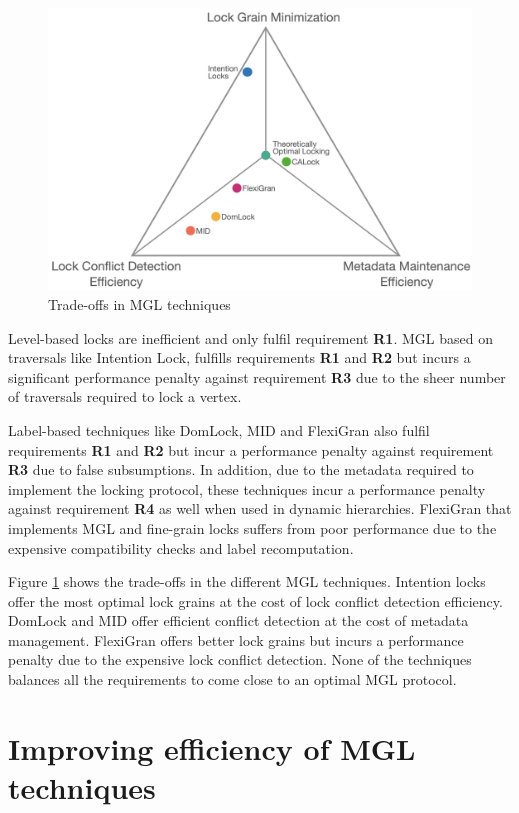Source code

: \begin{figure}[h]
    \centering
    \captionsetup{justification=centering}
    \includegraphics[width=.9\textwidth]{figures/MGL_comparision.png}
    \caption{Trade-offs in MGL techniques}
    \label{fig:tradeoffs}
\end{figure}

Level-based locks are inefficient and only fulfil requirement \textbf{R1}. MGL based on traversals like Intention Lock, fulfills requirements \textbf{R1} and \textbf{R2} but incurs a significant performance penalty against requirement \textbf{R3} due to the sheer number of traversals required to lock a vertex.

Label-based techniques like DomLock, MID and FlexiGran also fulfil requirements \textbf{R1} and \textbf{R2} but incur a performance penalty against requirement \textbf{R3} due to false subsumptions. In addition, due to the metadata required to implement the locking protocol, these techniques incur a performance penalty against requirement \textbf{R4} as well when used in dynamic hierarchies. 
FlexiGran that implements MGL and fine-grain locks suffers from poor performance due to the expensive compatibility checks and label recomputation. 

Figure \ref{fig:tradeoffs} shows the trade-offs in the different MGL techniques. Intention locks offer the most optimal lock grains at the cost of lock conflict detection efficiency. DomLock and MID offer efficient conflict detection at the cost of metadata management. FlexiGran offers better lock grains but incurs a performance penalty due to the expensive lock conflict detection. None of the techniques balances all the requirements to come close to an optimal MGL protocol.


\section{Improving efficiency of MGL techniques}

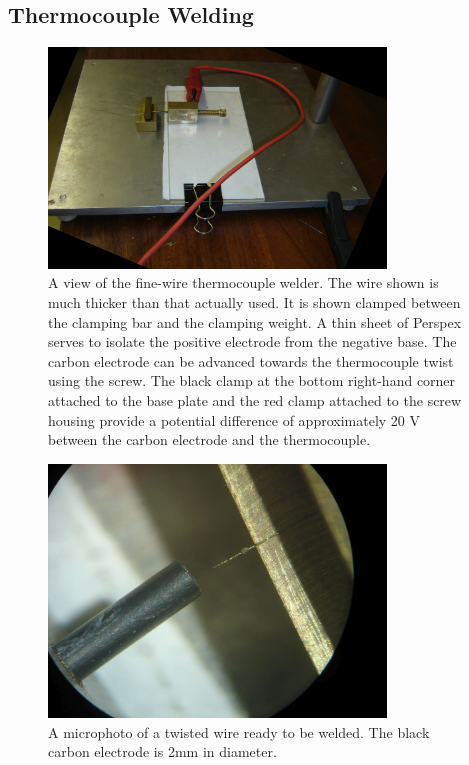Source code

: \subsection{Thermocouple Welding}

\begin{figure}
	\centering
	\includegraphics[width=0.8\textwidth,natwidth=4.17in,natheight=3.32in]{Figures/Welder2.jpg}
	\decoRule

\caption[Fine-wire welder]{A view of the fine-wire thermocouple welder. The wire
shown is much thicker than that actually used. It is shown clamped between the
clamping bar and the clamping weight. A thin sheet of Perspex serves to isolate
the positive electrode from the negative base. The carbon electrode can be
advanced towards the thermocouple twist using the screw. The black clamp at the
bottom right-hand corner attached to the base plate and the red clamp attached
to the screw housing provide a potential difference of approximately 20 V
between the carbon electrode and the thermocouple.}


\label{fig:FireWireWelder}
\end{figure}



\begin{figure}
	\centering
	\includegraphics[width=0.8\textwidth,natwidth=4.17in,natheight=3.32in]{./Figures/WelderMicro.jpg}
	\decoRule
	
\caption[A microphoto of a thermocouple twist ready to be welded.]{A microphoto
of a twisted wire ready to be welded. The black carbon electrode is 2mm in
diameter.}
	
	\label{fig:TheFigureLabel}
\end{figure}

************

Exercise instructions. Give back the entries verbatim but drop every picture.

Exercise response.
Source code

: \begin{figure}[h]
    \centering
    \captionsetup{justification=centering}
    \includegraphics[width=.9\textwidth]{figures/MGL_comparision.png}
    \caption{Trade-offs in MGL techniques}
    \label{fig:tradeoffs}
\end{figure}

Level-based locks are inefficient and only fulfil requirement \textbf{R1}. MGL based on traversals like Intention Lock, fulfills requirements \textbf{R1} and \textbf{R2} but incurs a significant performance penalty against requirement \textbf{R3} due to the sheer number of traversals required to lock a vertex.

Label-based techniques like DomLock, MID and FlexiGran also fulfil requirements \textbf{R1} and \textbf{R2} but incur a performance penalty against requirement \textbf{R3} due to false subsumptions. In addition, due to the metadata required to implement the locking protocol, these techniques incur a performance penalty against requirement \textbf{R4} as well when used in dynamic hierarchies. 
FlexiGran that implements MGL and fine-grain locks suffers from poor performance due to the expensive compatibility checks and label recomputation. 

Figure \ref{fig:tradeoffs} shows the trade-offs in the different MGL techniques. Intention locks offer the most optimal lock grains at the cost of lock conflict detection efficiency. DomLock and MID offer efficient conflict detection at the cost of metadata management. FlexiGran offers better lock grains but incurs a performance penalty due to the expensive lock conflict detection. None of the techniques balances all the requirements to come close to an optimal MGL protocol.


\section{Improving efficiency of MGL techniques}

Source code

: \subsection{Thermocouple Welding}

\begin{figure}
	\centering
	\includegraphics[width=0.8\textwidth,natwidth=4.17in,natheight=3.32in]{Figures/Welder2.jpg}
	\decoRule

\caption[Fine-wire welder]{A view of the fine-wire thermocouple welder. The wire
shown is much thicker than that actually used. It is shown clamped between the
clamping bar and the clamping weight. A thin sheet of Perspex serves to isolate
the positive electrode from the negative base. The carbon electrode can be
advanced towards the thermocouple twist using the screw. The black clamp at the
bottom right-hand corner attached to the base plate and the red clamp attached
to the screw housing provide a potential difference of approximately 20 V
between the carbon electrode and the thermocouple.}


\label{fig:FireWireWelder}
\end{figure}



\begin{figure}
	\centering
	\includegraphics[width=0.8\textwidth,natwidth=4.17in,natheight=3.32in]{./Figures/WelderMicro.jpg}
	\decoRule
	
\caption[A microphoto of a thermocouple twist ready to be welded.]{A microphoto
of a twisted wire ready to be welded. The black carbon electrode is 2mm in
diameter.}
	
	\label{fig:TheFigureLabel}
\end{figure}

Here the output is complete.